Source texts of formatted documents

'''

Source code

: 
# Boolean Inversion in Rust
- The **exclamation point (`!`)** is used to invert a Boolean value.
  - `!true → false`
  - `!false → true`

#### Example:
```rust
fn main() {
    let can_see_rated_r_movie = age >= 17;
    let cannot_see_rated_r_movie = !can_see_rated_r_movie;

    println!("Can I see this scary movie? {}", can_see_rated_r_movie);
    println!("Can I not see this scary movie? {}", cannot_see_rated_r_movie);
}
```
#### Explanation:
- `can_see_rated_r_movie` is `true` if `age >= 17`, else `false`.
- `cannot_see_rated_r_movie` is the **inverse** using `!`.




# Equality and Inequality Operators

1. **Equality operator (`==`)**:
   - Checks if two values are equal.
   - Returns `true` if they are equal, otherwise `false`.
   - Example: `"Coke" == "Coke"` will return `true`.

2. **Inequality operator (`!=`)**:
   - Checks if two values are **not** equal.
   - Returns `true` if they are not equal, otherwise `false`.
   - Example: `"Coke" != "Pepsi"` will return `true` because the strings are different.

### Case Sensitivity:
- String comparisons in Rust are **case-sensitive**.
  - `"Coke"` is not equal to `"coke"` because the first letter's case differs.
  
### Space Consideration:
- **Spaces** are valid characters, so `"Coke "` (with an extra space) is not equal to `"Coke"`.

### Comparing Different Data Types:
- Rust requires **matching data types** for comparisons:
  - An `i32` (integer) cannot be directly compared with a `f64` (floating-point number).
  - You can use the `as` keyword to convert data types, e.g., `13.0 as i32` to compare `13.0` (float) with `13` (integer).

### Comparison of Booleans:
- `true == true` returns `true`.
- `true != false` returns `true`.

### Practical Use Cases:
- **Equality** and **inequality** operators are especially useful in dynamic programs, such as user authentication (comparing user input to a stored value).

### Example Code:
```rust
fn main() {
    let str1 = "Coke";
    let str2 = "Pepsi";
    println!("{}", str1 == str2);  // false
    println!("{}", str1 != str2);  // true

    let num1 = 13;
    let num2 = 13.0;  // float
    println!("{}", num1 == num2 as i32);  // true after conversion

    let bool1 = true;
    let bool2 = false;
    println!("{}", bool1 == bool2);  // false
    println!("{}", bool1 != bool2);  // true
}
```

'''

Scan the lines above for the word "point". Return each one that has it.

- The **exclamation point (`!`)** is used to invert a Boolean value.
  - An `i32` (integer) cannot be directly compared with a `f64` (floating-point number).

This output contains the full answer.